Neue Klimaforschung zeigt, dass "kohlenstoffarme Ernährung" komplizierter ist als gedacht

Seit einiger Zeit setzen klimabewusste Verbraucher auf eine pflanzliche Ernährung, um die emissionsintensive Fleischindustrie zu vermeiden. Neue Forschungsergebnisse zeigen jedoch, dass eine kohlenstoffarme Ernährung komplizierter ist, als es scheint.

Der weltweite Transport von Lebensmitteln verursacht bis zu 7,5 Mal mehr Treibhausgasemissionen als bisher angenommen, so eine von Fachleuten überprüfte Studie, die in der Zeitschrift Nature Food veröffentlicht wurde. Mehr als ein Drittel dieser Emissionen werden durch den internationalen Handel mit Obst und Gemüse verursacht, fast doppelt so viel wie durch den Anbau, heißt es in der Studie.

Die Nachfrage der wohlhabenden Länder nach ganzjährig frischem Obst und Gemüse sowie anderen landwirtschaftlichen Erzeugnissen ist für 46 Prozent der "Lebensmittelmeilen"-Emissionen verantwortlich, obwohl diese Länder nur 12,5 Prozent der Weltbevölkerung ausmachen. 
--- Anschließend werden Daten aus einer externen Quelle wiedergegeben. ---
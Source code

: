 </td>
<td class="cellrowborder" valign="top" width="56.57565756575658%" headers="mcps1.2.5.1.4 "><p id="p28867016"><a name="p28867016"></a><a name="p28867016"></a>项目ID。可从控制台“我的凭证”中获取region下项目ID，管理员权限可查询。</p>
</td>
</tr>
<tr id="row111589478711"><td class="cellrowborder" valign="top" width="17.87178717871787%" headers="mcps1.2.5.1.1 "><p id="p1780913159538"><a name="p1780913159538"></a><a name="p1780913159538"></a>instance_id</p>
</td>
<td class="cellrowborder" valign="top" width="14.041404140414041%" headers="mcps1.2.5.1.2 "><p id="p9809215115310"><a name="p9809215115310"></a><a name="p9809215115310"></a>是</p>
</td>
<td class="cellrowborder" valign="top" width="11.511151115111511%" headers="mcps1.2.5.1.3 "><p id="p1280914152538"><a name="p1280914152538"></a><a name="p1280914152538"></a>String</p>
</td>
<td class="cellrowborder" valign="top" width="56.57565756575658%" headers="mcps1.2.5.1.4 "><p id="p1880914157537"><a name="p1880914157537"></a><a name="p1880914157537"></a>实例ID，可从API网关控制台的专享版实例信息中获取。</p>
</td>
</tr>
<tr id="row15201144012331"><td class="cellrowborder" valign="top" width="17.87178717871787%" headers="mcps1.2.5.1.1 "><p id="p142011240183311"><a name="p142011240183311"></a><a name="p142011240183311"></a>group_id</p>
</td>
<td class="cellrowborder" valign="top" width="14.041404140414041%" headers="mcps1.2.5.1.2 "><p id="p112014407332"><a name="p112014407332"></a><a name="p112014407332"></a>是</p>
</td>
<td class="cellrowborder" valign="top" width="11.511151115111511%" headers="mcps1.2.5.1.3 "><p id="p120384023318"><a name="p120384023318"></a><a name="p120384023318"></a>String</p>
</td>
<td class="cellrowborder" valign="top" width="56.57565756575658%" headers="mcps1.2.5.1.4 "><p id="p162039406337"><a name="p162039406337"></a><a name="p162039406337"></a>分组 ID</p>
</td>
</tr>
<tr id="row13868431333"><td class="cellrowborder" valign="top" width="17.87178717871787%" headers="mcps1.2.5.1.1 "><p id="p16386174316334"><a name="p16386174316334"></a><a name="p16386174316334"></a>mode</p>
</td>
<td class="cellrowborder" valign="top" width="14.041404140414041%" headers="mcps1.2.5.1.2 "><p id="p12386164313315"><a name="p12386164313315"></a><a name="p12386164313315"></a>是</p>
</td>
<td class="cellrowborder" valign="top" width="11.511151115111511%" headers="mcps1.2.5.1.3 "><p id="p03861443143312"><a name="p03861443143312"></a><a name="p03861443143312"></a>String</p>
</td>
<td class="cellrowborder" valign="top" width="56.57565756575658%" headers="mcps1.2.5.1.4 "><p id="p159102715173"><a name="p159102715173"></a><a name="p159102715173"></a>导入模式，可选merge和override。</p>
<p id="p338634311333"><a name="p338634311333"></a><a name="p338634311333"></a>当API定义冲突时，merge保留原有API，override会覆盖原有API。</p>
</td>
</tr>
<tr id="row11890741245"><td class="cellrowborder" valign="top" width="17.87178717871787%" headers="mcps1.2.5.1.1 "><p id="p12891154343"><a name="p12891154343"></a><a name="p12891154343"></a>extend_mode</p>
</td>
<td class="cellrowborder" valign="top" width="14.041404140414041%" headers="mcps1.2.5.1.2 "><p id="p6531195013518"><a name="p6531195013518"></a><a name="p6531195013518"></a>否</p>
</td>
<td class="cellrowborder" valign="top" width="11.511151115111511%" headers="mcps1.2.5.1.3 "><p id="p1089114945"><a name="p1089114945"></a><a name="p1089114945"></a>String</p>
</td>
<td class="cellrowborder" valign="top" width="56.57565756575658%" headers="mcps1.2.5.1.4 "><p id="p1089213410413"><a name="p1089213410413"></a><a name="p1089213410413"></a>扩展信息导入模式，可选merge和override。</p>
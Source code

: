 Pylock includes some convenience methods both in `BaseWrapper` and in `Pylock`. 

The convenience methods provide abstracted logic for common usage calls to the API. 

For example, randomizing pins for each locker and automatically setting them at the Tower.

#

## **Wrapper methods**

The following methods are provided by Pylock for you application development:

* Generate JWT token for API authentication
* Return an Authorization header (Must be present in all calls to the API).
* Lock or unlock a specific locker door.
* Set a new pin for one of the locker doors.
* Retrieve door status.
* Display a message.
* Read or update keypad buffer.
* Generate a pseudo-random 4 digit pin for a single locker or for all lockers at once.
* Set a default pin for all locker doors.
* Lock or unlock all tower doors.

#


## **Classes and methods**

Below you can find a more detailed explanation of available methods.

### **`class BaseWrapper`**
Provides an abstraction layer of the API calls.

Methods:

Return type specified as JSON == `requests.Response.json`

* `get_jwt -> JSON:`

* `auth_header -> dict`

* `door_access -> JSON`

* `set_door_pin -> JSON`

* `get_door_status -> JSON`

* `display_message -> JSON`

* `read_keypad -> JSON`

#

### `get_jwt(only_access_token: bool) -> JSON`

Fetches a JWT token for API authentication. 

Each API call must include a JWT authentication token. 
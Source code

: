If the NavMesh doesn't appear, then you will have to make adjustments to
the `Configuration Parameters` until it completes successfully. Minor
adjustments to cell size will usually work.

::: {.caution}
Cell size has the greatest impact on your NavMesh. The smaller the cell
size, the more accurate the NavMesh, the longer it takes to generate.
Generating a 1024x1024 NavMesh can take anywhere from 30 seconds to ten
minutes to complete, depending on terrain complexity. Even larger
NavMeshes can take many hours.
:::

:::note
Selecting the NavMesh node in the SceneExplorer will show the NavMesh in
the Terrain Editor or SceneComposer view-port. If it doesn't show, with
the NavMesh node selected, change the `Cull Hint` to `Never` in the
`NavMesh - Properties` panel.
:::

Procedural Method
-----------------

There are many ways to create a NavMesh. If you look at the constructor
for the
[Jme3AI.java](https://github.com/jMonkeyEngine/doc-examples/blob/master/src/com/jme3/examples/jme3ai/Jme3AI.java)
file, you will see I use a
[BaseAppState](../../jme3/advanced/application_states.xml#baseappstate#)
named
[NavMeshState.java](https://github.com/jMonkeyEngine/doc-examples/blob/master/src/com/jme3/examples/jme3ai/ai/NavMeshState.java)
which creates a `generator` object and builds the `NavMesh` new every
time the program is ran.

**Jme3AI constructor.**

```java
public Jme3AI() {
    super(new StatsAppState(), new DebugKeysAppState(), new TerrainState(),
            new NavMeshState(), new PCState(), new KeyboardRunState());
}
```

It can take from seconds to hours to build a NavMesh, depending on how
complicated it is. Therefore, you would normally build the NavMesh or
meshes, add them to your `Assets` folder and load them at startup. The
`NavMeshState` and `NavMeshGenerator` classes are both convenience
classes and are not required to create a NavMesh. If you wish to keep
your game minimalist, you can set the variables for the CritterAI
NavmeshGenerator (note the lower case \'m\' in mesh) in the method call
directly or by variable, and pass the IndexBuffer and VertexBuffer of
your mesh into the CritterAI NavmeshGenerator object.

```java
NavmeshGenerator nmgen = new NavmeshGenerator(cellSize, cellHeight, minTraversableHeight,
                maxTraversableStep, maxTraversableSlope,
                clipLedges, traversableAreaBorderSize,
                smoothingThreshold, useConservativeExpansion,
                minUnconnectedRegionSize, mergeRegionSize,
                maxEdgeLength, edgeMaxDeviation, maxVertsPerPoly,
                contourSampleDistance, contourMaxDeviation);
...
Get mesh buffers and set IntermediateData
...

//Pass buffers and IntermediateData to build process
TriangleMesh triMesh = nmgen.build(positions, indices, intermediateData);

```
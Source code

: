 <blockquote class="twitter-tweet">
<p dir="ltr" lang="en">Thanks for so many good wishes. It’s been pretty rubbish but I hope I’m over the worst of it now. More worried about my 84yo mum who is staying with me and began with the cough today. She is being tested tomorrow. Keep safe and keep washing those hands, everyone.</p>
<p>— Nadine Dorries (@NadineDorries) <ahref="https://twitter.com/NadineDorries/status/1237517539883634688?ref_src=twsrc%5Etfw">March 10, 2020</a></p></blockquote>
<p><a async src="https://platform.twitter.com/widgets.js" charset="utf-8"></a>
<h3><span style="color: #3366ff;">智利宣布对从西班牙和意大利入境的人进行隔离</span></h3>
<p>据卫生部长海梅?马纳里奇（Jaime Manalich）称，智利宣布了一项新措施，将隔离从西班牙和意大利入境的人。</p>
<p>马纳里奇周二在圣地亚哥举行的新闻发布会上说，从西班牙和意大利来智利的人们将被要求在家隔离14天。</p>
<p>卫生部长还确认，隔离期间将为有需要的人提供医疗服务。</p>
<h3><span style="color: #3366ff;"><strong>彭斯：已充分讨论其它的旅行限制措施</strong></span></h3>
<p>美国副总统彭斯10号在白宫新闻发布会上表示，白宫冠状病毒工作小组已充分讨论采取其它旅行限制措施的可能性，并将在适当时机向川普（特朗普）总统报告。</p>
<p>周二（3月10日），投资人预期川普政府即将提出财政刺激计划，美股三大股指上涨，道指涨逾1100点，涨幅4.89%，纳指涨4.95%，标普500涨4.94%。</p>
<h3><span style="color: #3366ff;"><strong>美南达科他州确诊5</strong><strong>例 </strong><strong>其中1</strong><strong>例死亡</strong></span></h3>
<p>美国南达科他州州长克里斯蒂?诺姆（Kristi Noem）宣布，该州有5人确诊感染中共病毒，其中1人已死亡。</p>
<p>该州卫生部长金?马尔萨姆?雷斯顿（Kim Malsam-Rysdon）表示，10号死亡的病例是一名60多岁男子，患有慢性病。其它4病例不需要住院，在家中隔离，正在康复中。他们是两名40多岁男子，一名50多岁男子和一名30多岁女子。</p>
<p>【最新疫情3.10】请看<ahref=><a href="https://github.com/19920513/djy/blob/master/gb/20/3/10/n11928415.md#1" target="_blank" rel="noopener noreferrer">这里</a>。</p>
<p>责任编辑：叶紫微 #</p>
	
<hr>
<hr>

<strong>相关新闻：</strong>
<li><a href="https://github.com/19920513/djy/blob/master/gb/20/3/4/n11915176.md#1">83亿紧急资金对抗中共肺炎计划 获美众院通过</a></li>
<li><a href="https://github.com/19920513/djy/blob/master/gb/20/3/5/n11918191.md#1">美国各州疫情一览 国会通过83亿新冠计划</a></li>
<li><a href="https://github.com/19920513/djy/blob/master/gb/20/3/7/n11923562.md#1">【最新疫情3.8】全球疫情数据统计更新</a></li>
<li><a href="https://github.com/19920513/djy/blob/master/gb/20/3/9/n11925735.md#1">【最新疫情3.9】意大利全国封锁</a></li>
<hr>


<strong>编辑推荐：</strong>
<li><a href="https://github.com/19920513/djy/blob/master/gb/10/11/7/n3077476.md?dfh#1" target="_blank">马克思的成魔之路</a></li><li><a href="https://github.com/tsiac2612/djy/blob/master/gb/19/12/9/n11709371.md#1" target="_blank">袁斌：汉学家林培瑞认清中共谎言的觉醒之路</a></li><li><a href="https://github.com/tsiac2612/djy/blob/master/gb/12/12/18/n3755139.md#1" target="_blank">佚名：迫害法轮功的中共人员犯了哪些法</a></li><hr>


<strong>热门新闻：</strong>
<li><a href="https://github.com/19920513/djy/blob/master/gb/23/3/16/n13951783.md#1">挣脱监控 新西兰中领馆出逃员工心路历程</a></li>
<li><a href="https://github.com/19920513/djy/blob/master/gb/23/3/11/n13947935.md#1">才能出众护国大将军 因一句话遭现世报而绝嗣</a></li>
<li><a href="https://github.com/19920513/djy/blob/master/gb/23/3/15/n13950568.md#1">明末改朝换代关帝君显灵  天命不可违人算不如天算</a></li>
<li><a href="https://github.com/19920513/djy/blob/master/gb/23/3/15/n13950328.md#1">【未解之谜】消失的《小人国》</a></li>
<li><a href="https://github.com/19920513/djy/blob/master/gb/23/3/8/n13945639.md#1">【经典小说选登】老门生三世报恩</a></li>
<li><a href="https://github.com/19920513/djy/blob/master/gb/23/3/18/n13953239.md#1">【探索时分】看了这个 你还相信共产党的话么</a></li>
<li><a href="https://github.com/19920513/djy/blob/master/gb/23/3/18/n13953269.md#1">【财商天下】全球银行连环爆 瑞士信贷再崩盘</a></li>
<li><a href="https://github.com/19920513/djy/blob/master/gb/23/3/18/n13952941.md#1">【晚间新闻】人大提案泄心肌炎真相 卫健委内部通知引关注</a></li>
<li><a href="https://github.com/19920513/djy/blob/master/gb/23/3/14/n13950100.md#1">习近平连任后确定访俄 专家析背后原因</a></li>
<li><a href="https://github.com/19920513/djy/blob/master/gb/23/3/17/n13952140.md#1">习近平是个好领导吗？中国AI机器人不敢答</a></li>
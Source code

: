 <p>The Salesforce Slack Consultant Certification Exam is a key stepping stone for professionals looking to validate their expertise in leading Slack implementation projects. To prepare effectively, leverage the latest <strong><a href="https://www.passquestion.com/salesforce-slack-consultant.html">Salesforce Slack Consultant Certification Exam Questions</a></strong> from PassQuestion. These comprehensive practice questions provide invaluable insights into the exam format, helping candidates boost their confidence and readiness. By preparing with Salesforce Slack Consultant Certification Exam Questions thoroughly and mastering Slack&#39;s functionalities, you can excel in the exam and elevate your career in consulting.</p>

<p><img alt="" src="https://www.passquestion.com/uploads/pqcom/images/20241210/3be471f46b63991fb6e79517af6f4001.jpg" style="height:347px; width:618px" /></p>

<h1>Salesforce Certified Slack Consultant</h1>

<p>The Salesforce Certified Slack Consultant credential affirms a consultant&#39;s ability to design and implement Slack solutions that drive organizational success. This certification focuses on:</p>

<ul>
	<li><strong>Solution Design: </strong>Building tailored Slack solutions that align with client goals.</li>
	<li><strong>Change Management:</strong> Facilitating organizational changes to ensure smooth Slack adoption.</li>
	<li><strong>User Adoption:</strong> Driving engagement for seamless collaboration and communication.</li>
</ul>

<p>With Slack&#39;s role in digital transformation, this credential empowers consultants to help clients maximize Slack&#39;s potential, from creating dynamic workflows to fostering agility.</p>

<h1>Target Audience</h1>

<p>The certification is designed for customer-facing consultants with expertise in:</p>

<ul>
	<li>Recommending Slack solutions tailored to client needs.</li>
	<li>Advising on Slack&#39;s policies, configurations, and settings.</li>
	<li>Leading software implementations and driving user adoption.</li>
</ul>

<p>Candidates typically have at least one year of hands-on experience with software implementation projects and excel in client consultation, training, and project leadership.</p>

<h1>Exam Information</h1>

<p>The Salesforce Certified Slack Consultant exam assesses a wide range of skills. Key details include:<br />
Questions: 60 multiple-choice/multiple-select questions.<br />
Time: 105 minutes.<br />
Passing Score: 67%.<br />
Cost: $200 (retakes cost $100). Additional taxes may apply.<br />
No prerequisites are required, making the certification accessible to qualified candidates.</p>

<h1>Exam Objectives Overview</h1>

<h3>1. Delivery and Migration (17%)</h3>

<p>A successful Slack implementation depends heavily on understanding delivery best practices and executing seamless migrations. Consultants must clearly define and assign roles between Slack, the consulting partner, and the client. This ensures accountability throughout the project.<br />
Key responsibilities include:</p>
Die Studie verkompliziert die Kohlenstoffberechnungen im Zusammenhang mit pflanzlicher Ernährung. Während die Viehzucht für den größten Teil der Emissionen aus der landwirtschaftlichen Produktion verantwortlich ist, sind Obst und Gemüse aufgrund ihrer Größe und der notwendigen Kühlung während des Transports besonders kohlenstoffintensiv, so die Forscher.